**Prompt:**
Scan the listing below for lines with the word "alpha". Report how many there are, as a number alone.

START Task data

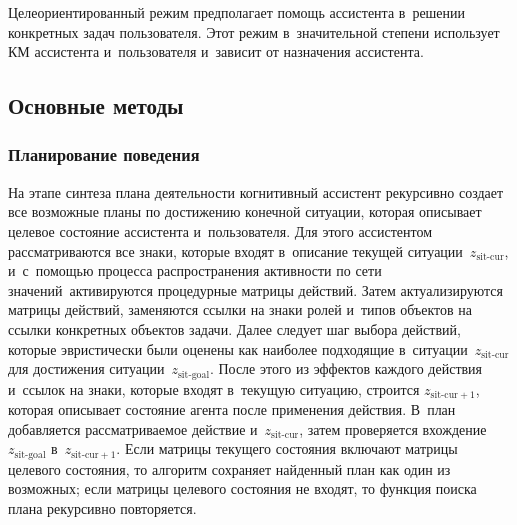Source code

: \begin{multicols}{2}
  Целеориентированный режим предполагает помощь ассистента в~решении 
конкретных задач пользователя. Этот режим в~значительной степени 
использует КМ ассистента и~пользователя и~зависит от назначения 
ассистента.

  
  \subsection{Основные методы} %
  
  
  \subsubsection{Планирование поведения} %
  
  На этапе синтеза плана деятельности когнитивный ассистент рекурсивно 
создает все возможные планы по достижению конечной ситуации, которая 
описывает целевое состояние ассистента и~пользователя. Для этого ассистентом 
рассматриваются все знаки, которые входят в~описание текущей\linebreak 
ситуации~$z_{\mathrm{sit}\mbox{-}\mathrm{cur}}$, и~с~по\-мощью процесса распространения 
активности по сети значений~\cite{3-sm, 5-sm}\linebreak активируются процедурные 
матрицы действий. Затем актуализируются матрицы действий, заменяются 
ссылки на знаки ролей и~типов объектов на ссылки конкретных объектов 
задачи. Далее следует шаг выбора действий, которые эвристически были 
оценены как наиболее подходящие в~ситуации~$z_{\mathrm{sit}\mbox{-}\mathrm{cur}}$ для 
достижения ситуации~$z_{\mathrm{sit}\mbox{-}\mathrm{goal}}$. После этого из эффектов каждого 
действия и~ссылок на знаки, которые входят в~текущую ситуацию, строится 
$z_{\mathrm{sit}\mbox{-}\mathrm{cur}+1}$, которая описывает состояние агента после применения 
действия. В~план добавляется рассматриваемое действие  
и~$z_{\mathrm{sit}\mbox{-}\mathrm{cur}}$, затем проверяется
 вхождение~$z_{\mathrm{sit}\mbox{-}\mathrm{goal}}$ 
в~$z_{\mathrm{sit}\mbox{-}\mathrm{cur}+1}$. Если матрицы текущего состояния включают 
матрицы целевого состояния, то алгоритм сохраняет найденный план как один 
из возможных; если мат\-ри\-цы целевого со\-сто\-яния
не входят, то функция поиска плана рекурсивно 
повторяется.

  
  

\end{multicols}

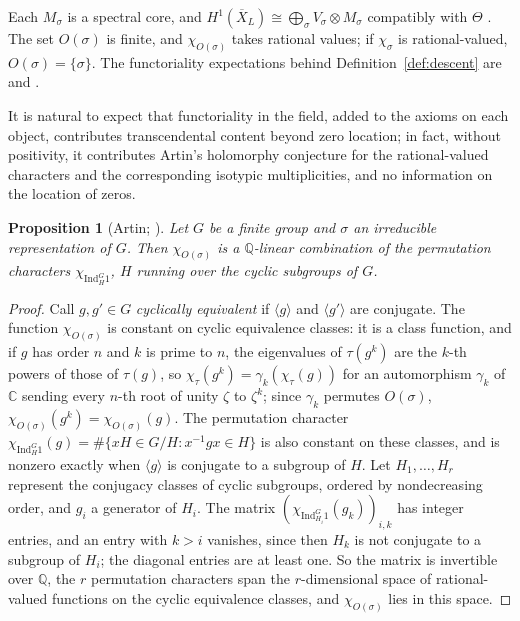 \documentclass[11pt]{amsart}
\theoremstyle{plain}
\newtheorem{proposition}[theorem]{Proposition}
\theoremstyle{definition}
\theoremstyle{remark}
\numberwithin{equation}{section}
\newcommand{\C}{\mathbb{C}}
\newcommand{\Q}{\mathbb{Q}}
\newcommand{\Xbar}{\overline{X}}
\begin{document}
Each $M_\sigma$ is a spectral core, and $H^1(\Xbar_L)\cong\bigoplus_\sigma
V_\sigma\otimes M_\sigma$ compatibly with $\Theta$
\cite[p.~4]{Deninger2022NoWeil}. The set $O(\sigma)$ is finite, and
$\chi_{O(\sigma)}$ takes rational values; if $\chi_\sigma$ is
rational-valued, $O(\sigma)=\{\sigma\}$.
The functoriality expectations behind Definition~\ref{def:descent} are
\cite[p.~4]{Deninger2022NoWeil} and
\cite[\S\S2.8--2.10]{Deninger2025BSDDedekind}.

It is natural to expect that functoriality in the field, added to the
axioms on each object, contributes transcendental content beyond zero
location; in fact, without positivity, it contributes Artin's
holomorphy conjecture for the rational-valued characters and the
corresponding isotypic multiplicities, and no information on the
location of zeros.

\begin{proposition}[{Artin; \cite[\S13.1, Theorems~29--30,
pp.~102--103]{Serre1977LinearReps}}]\label{prop:perm-span}
Let $G$ be a finite group and $\sigma$ an irreducible representation of
$G$. Then $\chi_{O(\sigma)}$ is a $\Q$-linear combination of the
permutation characters $\chi_{\mathrm{Ind}_H^G1}$, $H$ running over the
cyclic subgroups of $G$.
\end{proposition}

\begin{proof}
Call $g,g'\in G$ \emph{cyclically equivalent} if $\langle g\rangle$ and
$\langle g'\rangle$ are conjugate. The function $\chi_{O(\sigma)}$ is
constant on cyclic equivalence classes: it is a class function, and if
$g$ has order $n$ and $k$ is prime to $n$, the eigenvalues of
$\tau(g^k)$ are the $k$-th powers of those of $\tau(g)$, so
$\chi_\tau(g^k)=\gamma_k(\chi_\tau(g))$ for an automorphism $\gamma_k$
of $\C$ sending every $n$-th root of unity $\zeta$ to $\zeta^k$; since
$\gamma_k$ permutes $O(\sigma)$, $\chi_{O(\sigma)}(g^k)=
\chi_{O(\sigma)}(g)$. The permutation character
$\chi_{\mathrm{Ind}_H^G1}(g)=\#\{xH\in G/H:x^{-1}gx\in H\}$ is also
constant on these classes, and is nonzero exactly when $\langle
g\rangle$ is conjugate to a subgroup of $H$. Let $H_1,\dots,H_r$
represent the conjugacy classes of cyclic subgroups, ordered by
nondecreasing order, and $g_i$ a generator of $H_i$. The matrix
$(\chi_{\mathrm{Ind}_{H_i}^G1}(g_k))_{i,k}$ has integer entries, and an
entry with $k>i$ vanishes, since then $H_k$ is not conjugate to a
subgroup of $H_i$; the diagonal entries are at least one. So the
matrix is invertible over $\Q$, the $r$ permutation characters span
the $r$-dimensional space of rational-valued functions on the cyclic
equivalence classes, and $\chi_{O(\sigma)}$ lies in this space.
\end{proof}
\end{document}

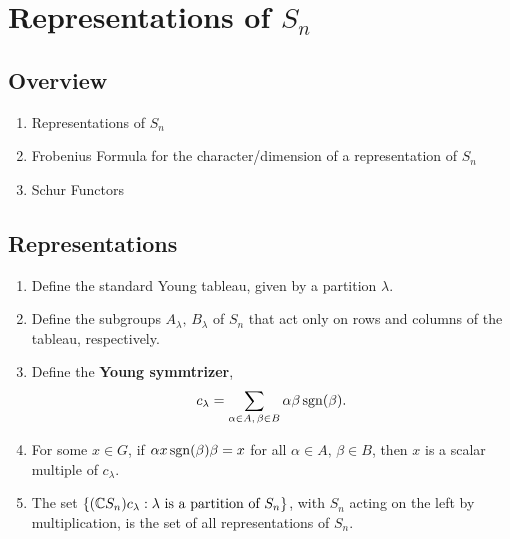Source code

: \chapter{Representations of \texorpdfstring{$S_n$}{Sn}}
\label{cha:representations_of_s_n}



\section{Overview}

\begin{enumerate}
    \makethislistcompact
    \item Representations of $S_n$
    \item Frobenius Formula for the character/dimension of a representation of $S_n$
    \item Schur Functors
\end{enumerate}

\section{Representations}


\begin{enumerate}
    \makethislistcompact
    \item Define the standard Young tableau, given by a partition $\lambda$.
    \item Define the subgroups $A_\lambda,\, B_\lambda$ of $S_n$ that act only on rows and columns of the tableau, respectively.
    \item Define the \textbf{Young symmtrizer},
        \begin{align}
            c_\lambda = \sum_{\substack{\alpha\in A,\, \beta\in B}} \alpha \beta \operatorname{sgn}(\beta).
        \end{align}
    \item For some $x\in G$, if $\alpha x \operatorname{sgn}(\beta)\beta = x$ for all $\alpha\in A,\, \beta\in B$, then $x$ is a scalar multiple of $c_\lambda$.
    \item The set $\{(\mathbb{C} S_n )c_\lambda : \lambda \text{ is a partition of } S_n\}$, with $S_n$ acting on the left by multiplication, is the set of all representations of $S_n$.
\end{enumerate}


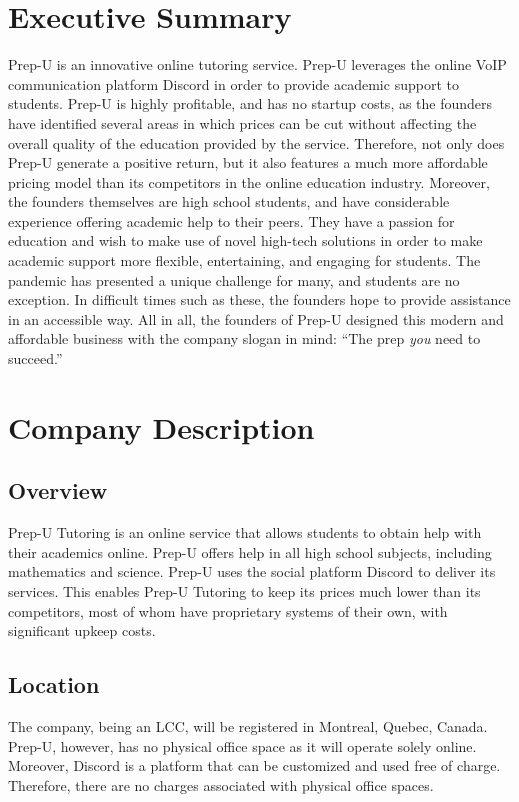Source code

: \documentclass{business}
\begin{document}
    \maketitle
    \tableofcontents
    \newpage
    \section{Executive Summary}
    Prep-U is an innovative online tutoring service. Prep-U leverages the online VoIP communication platform Discord in order to provide academic support to students. Prep-U is highly profitable, and has no startup costs, as the founders have identified several areas in which prices can be cut without affecting the overall quality of the education provided by the service. Therefore, not only does Prep-U generate a positive return, but it also features a much more affordable pricing model than its competitors in the online education industry. Moreover, the founders themselves are high school students, and have considerable experience offering academic help to their peers. They have a passion for education and wish to make use of novel high-tech solutions in order to make academic support more flexible, entertaining, and engaging for students. The pandemic has presented a unique challenge for many, and students are no exception. In difficult times such as these, the founders hope to provide assistance in an accessible way. All in all, the founders of Prep-U designed this modern and affordable business with the company slogan in mind: ``The prep \emph{you} need to succeed.''
    \section{Company Description}
    \subsection{Overview}
    Prep-U Tutoring is an online service that allows students to obtain help with their academics online. Prep-U offers help in all high school subjects, including mathematics and science. Prep-U uses the social platform Discord to deliver its services. This enables Prep-U Tutoring to keep its prices much lower than its competitors, most of whom have proprietary systems of their own, with significant upkeep costs.
    \subsection{Location}
    The company, being an LCC, will be registered in Montreal, Quebec, Canada. Prep-U, however, has no physical office space as it will operate solely online. Moreover, Discord is a platform that can be customized and used free of charge. Therefore, there are no charges associated with physical office spaces. 
\end{document}
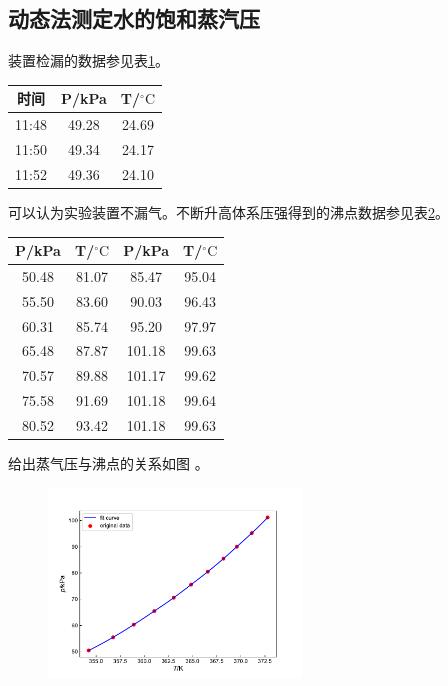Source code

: \documentclass[12pt]{article}
\newcommand{\mr}[1]{\mathrm{#1}}
\def\celsius{^{\circ}\mr{C}}  %
\begin{document}
 		\subsection{动态法测定水的饱和蒸汽压}
		 装置检漏的数据参见表\ref{dynamic detection}。
		\begin{table}[h]
			\centering
			\begin{tabular}{ccc}
				\toprule
				时间 & P/kPa & T/$\celsius$ \\
				\midrule
				11:48 & 49.28 & 24.69  \\
				11:50 & 49.34 & 24.17  \\
				11:52 & 49.36 & 24.10  \\
				\bottomrule
			\end{tabular}
			\label{dynamic detection}
		\end{table}
		可以认为实验装置不漏气。不断升高体系压强得到的沸点数据参见表\ref{dynamic H2O}。
		\begin{table}[h]
			\centering
			\begin{tabular}{cccc}
				\toprule
				P/kPa & T/$\celsius$ & P/kPa & T/$\celsius$\\
				\midrule
				50.48 & 81.07 & 85.47 & 95.04  \\
				55.50 & 83.60 & 90.03 & 96.43  \\
				60.31 & 85.74 & 95.20 & 97.97  \\
				65.48 & 87.87 & 101.18 & 99.63 \\
				70.57 & 89.88 & 101.17 & 99.62 \\
				75.58 & 91.69 & 101.18 & 99.64 \\
				80.52 & 93.42 & 101.18 & 99.63 \\
				\bottomrule
			\end{tabular}
			\label{dynamic H2O}
		\end{table}
		给出蒸气压与沸点的关系如图 。
		\begin{figure}[h]
			\centering
			\includegraphics[width=0.6\textwidth]{water_spline.pdf}
			\label{P-T spline of H2O}
		\end{figure}
\end{document}

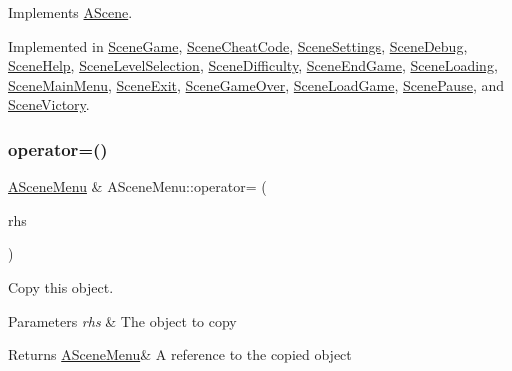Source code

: Implements \hyperlink{class_a_scene_ad431efa9c183182e8b5abb1bb8437a74}{A\+Scene}.



Implemented in \hyperlink{class_scene_game_a841268ba3ea129f7c02cfafcafd32a4f}{Scene\+Game}, \hyperlink{class_scene_cheat_code_aa952941065350cdde0390695b32ac31d}{Scene\+Cheat\+Code}, \hyperlink{class_scene_settings_a19323950409add2d1b0df92799acf4d2}{Scene\+Settings}, \hyperlink{class_scene_debug_a4e413808e3d50dd29f9e1d07df4e6c4c}{Scene\+Debug}, \hyperlink{class_scene_help_adabf402b245092d311b08ec1139aa3c5}{Scene\+Help}, \hyperlink{class_scene_level_selection_ab6374f18220f26c22e062bfacc2ff962}{Scene\+Level\+Selection}, \hyperlink{class_scene_difficulty_a7fb9dd5ee9d623e346d917cd7a5db956}{Scene\+Difficulty}, \hyperlink{class_scene_end_game_a9503a63d52d2a11dbc56c97f35ff6eae}{Scene\+End\+Game}, \hyperlink{class_scene_loading_aa0463a9826f1b50e5980e41d57c80778}{Scene\+Loading}, \hyperlink{class_scene_main_menu_a11f68db49f9bf996efb0ce14913e5580}{Scene\+Main\+Menu}, \hyperlink{class_scene_exit_ad9168291bb031fee797a7964590e1b73}{Scene\+Exit}, \hyperlink{class_scene_game_over_a7ddd370503e10ff64e3d023f0a0acdb8}{Scene\+Game\+Over}, \hyperlink{class_scene_load_game_a4ef89351e679b7f681fa55e5f723dd16}{Scene\+Load\+Game}, \hyperlink{class_scene_pause_ae5e00c5fcd82e97985d93f918b9e4b35}{Scene\+Pause}, and \hyperlink{class_scene_victory_ab7dc4308732478fa13c8a3209f63e6b7}{Scene\+Victory}.

\mbox{\label{class_a_scene_menu_a3e4fc24a1fb0bcd6296f4856a2e3c611}} 
\subsubsection{\texorpdfstring{operator=()}{operator=()}}
{\footnotesize\ttfamily \hyperlink{class_a_scene_menu}{A\+Scene\+Menu} \& A\+Scene\+Menu\+::operator= (\begin{DoxyParamCaption}\item[{\hyperlink{class_a_scene_menu}{A\+Scene\+Menu} const \&}]{rhs }\end{DoxyParamCaption})}



Copy this object. 


\begin{DoxyParams}{Parameters}
{\em rhs} & The object to copy \\
\hline
\end{DoxyParams}
\begin{DoxyReturn}{Returns}
\hyperlink{class_a_scene_menu}{A\+Scene\+Menu}\& A reference to the copied object 
\end{DoxyReturn}
\mbox{\label{class_a_scene_menu_a1deeb5fd9be97376998cd2af36f29744}} 
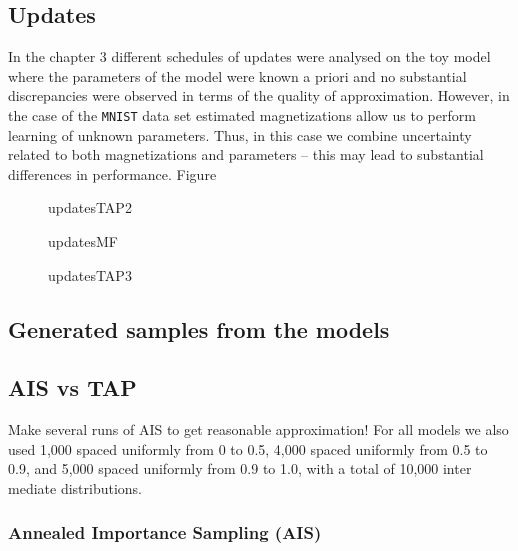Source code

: \documentclass[../report/report.tex]{subfiles}
\begin{document}
\subsection{Updates }
In the chapter $3$ different schedules of updates were analysed on the toy model where the parameters of the model were known a priori and no substantial discrepancies were observed in terms of the quality of approximation. 
However, in the case of the \verb|MNIST| data set estimated magnetizations allow us to perform learning of unknown parameters. Thus, in this case we combine uncertainty related to both magnetizations and parameters -- this may lead to substantial differences in performance. Figure 

\begin{figure}[!htb]
\label{fig:updatesTAP2}
  \caption[1]{updatesTAP2}
\end{figure}

\begin{figure}[!htb]
\label{fig:updatesMF}
  \caption[1]{updatesMF}
\end{figure}

\begin{figure}[!htb]
\label{fig:updatesTAP3}
  \caption[1]{updatesTAP3}
\end{figure}

\subsection{Generated samples from the models}

\subsection{AIS vs TAP}
Make several runs of AIS to get reasonable approximation!
For  all  models  we  also  used  1,000
spaced  uniformly  from  0  to  0.5,  4,000
spaced  uniformly
from 0.5 to 0.9,  and 5,000
spaced uniformly from 0.9 to 1.0,  with a total of 10,000 inter
mediate
distributions. 

\subsubsection{Annealed Importance Sampling (AIS)}
\end{document}
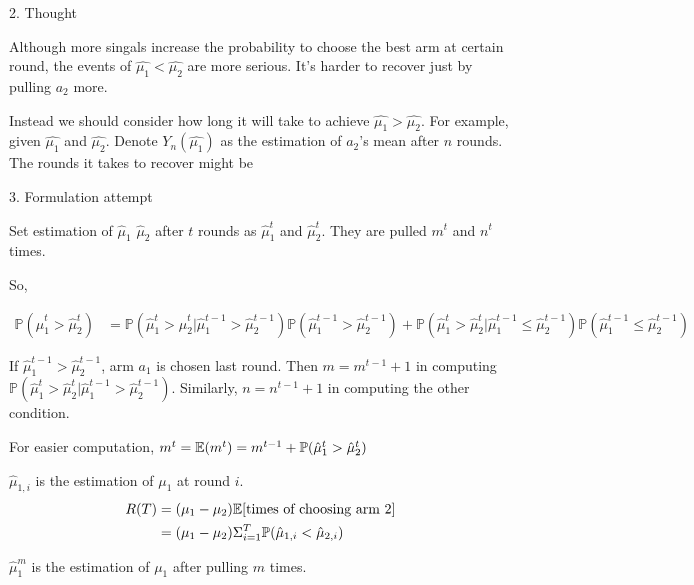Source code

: \documentclass[fleqn]{article}
\def\PP{{\mathbb P}}\def\QQ{{\mathbb Q}}\def\RR{{\mathbb R}}
\begin{document}
2. Thought
\medskip

Although more singals increase the probability to choose the best arm at certain round, the events of $\hat{\mu_1}<\hat{\mu_2}$ are more serious. It's harder to recover just by pulling $a_2$ more.

Instead we should consider how long it will take to achieve $\hat{\mu_1}>\hat{\mu_2}$. For example, given $\hat{\mu_1}$ and $\hat{\mu_2}$. Denote $Y_n(\hat{\mu_1})$ as the estimation of $a_2$'s mean after $n$ rounds. The rounds it takes to recover might be 

\bigskip

3. Formulation attempt
\medskip

Set estimation of $\hat{\mu}_1$ $\hat{\mu}_2$ after $t$ rounds as $\hat{\mu}_1^t$ and $\hat{\mu}_2^t$. They are pulled $m^t$ and $n^t$ times.

So, 

\begin{align*}
\PP(\hat{\mu}_1^t>\hat{\mu}_2^t) &= \PP(\hat{\mu}_1^t>\hat{\mu}_2^t|\hat{\mu}_1^{t-1}>\hat{\mu}_2^{t-1})\PP(\hat{\mu}_1^{t-1}>\hat{\mu}_2^{t-1})+\PP(\hat{\mu}_1^t>\hat{\mu}_2^t|\hat{\mu}_1^{t-1}\leq\hat{\mu}_2^{t-1})\PP(\hat{\mu}_1^{t-1}\leq\hat{\mu}_2^{t-1})
\end{align*}

If $\hat{\mu}_1^{t-1}>\hat{\mu}_2^{t-1}$, arm $a_1$ is chosen last round. Then $m=m^{t-1}+1$ in computing $\PP(\hat{\mu}_1^t>\hat{\mu}_2^t|\hat{\mu}_1^{t-1}>\hat{\mu}_2^{t-1})$. Similarly, $n=n^{t-1}+1$ in computing the other condition.

For easier computation, $m^{t}=\EE(m^{t})=m^{t-1}+\PP(\hat{\mu}_1^{t}>\hat{\mu}_2^{t})$
\clearpage





$\hat{\mu}_{1,i}$ is the estimation of $\mu_1$ at round $i$.
\begin{align*}
R(T)&=(\mu_1-\mu_2)\EE[\text{times of choosing arm 2}]\\
&=(\mu_1-\mu_2)\Sigma_{i=1}^T{\PP(\hat{\mu}_{1,i}<\hat{\mu}_{2,i})}
\end{align*}

$\hat{\mu}_{1}^m$ is the estimation of $\mu_1$ after pulling $m$ times.
\end{document}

END Task data

**Answer section:**
2